=== Work task ===
Which lines below contain the word "data"? Copy each of them.

[Records excerpted from a collection]
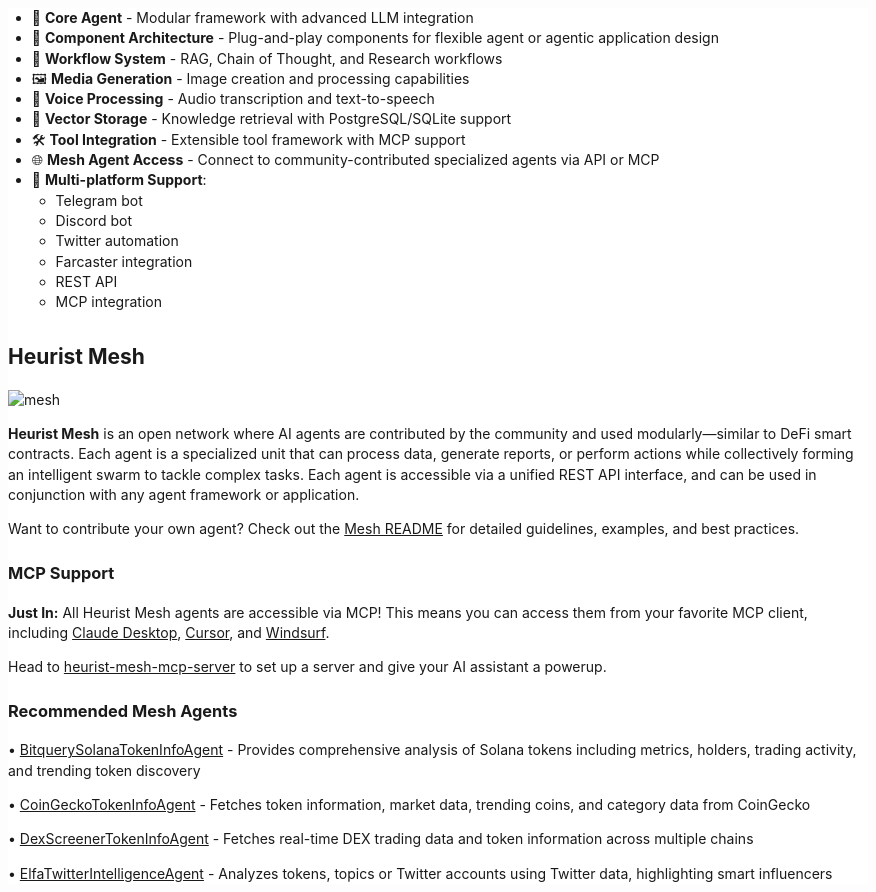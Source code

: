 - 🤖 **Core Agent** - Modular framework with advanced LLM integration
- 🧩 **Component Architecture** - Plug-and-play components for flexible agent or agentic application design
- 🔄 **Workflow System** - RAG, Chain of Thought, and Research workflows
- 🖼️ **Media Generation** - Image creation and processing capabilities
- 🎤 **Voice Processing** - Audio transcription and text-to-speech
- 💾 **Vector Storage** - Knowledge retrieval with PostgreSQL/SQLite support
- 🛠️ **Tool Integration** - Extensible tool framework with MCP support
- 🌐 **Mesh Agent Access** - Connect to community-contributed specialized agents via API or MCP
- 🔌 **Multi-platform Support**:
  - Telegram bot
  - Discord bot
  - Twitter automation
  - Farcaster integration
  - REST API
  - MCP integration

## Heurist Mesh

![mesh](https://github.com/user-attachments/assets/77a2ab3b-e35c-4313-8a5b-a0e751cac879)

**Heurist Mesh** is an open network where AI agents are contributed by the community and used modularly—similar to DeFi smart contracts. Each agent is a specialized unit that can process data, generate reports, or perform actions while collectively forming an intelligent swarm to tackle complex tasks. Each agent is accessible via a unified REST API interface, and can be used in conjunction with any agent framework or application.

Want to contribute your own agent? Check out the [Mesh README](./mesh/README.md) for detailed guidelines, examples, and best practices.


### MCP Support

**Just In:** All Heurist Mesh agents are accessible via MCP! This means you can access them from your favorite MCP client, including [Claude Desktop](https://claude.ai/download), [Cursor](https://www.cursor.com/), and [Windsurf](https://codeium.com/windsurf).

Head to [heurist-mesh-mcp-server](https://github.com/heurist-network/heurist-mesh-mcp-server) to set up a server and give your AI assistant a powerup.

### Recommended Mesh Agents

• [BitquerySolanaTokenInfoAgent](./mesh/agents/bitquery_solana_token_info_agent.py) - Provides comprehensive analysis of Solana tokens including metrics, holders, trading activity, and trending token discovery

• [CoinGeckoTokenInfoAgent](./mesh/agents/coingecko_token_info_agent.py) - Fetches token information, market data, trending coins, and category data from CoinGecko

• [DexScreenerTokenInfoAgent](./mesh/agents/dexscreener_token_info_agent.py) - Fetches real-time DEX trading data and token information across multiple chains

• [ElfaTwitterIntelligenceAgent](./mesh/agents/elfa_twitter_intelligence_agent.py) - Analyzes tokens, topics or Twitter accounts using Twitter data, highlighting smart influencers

=== Reply to the task ===
**Heurist Mesh** is an open network where AI agents are contributed by the community and used modularly—similar to DeFi smart contracts. Each agent is a specialized unit that can process data, generate reports, or perform actions while collectively forming an intelligent swarm to tackle complex tasks. Each agent is accessible via a unified REST API interface, and can be used in conjunction with any agent framework or application.
• [CoinGeckoTokenInfoAgent](./mesh/agents/coingecko_token_info_agent.py) - Fetches token information, market data, trending coins, and category data from CoinGecko
• [DexScreenerTokenInfoAgent](./mesh/agents/dexscreener_token_info_agent.py) - Fetches real-time DEX trading data and token information across multiple chains
• [ElfaTwitterIntelligenceAgent](./mesh/agents/elfa_twitter_intelligence_agent.py) - Analyzes tokens, topics or Twitter accounts using Twitter data, highlighting smart influencers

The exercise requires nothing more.